» WORK ORDER: Your answer should be one number: the count of lines below that contain "object".

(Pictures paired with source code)
__________________________________________________

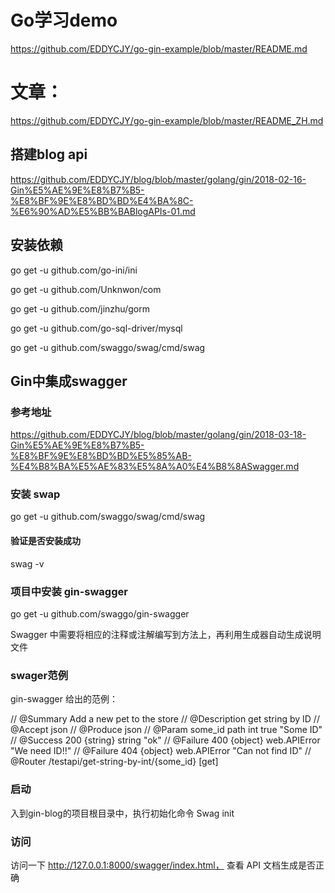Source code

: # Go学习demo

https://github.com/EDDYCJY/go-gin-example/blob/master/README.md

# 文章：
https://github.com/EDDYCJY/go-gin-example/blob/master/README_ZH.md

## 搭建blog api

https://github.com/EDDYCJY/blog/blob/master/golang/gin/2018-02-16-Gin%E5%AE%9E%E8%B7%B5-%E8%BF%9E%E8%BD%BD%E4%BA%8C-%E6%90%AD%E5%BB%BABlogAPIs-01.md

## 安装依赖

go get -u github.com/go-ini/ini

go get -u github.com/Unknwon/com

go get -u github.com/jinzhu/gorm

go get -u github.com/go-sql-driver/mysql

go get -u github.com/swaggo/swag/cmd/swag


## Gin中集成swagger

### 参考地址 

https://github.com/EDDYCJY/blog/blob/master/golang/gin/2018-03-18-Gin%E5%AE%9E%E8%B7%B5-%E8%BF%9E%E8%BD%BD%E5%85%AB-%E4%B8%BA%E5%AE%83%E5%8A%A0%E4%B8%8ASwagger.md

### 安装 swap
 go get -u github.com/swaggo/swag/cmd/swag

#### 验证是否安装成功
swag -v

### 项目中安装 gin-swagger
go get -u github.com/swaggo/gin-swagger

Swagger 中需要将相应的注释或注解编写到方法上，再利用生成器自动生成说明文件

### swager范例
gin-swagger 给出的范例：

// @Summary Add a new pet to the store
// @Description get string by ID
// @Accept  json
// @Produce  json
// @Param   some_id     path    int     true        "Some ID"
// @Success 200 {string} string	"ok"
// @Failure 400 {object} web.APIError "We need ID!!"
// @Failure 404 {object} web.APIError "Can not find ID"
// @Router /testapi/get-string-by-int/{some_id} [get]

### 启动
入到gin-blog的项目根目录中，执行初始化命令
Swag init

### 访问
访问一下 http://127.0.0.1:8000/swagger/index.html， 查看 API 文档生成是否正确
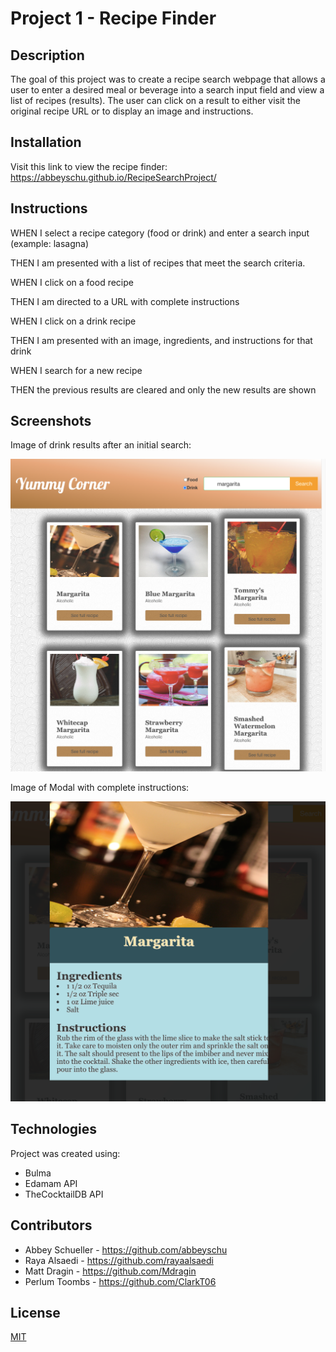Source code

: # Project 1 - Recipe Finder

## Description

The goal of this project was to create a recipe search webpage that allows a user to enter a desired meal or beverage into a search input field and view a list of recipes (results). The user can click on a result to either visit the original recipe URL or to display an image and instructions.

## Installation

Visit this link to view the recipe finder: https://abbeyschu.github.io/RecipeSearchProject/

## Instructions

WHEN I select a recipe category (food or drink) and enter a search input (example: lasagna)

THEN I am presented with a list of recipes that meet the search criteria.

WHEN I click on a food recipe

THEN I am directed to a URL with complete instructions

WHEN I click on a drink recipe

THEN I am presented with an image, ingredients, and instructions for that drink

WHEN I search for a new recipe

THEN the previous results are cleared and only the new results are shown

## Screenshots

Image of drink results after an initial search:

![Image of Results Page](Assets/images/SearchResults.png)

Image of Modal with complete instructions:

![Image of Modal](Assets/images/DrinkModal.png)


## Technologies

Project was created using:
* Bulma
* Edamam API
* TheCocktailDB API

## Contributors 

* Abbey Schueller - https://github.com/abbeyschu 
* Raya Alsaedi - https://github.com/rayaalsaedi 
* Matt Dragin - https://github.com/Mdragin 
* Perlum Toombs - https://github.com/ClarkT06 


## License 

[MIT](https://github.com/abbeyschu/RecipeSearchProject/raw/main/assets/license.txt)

__________________________________________________

» OUTPUT FOR THIS EXERCISE: 2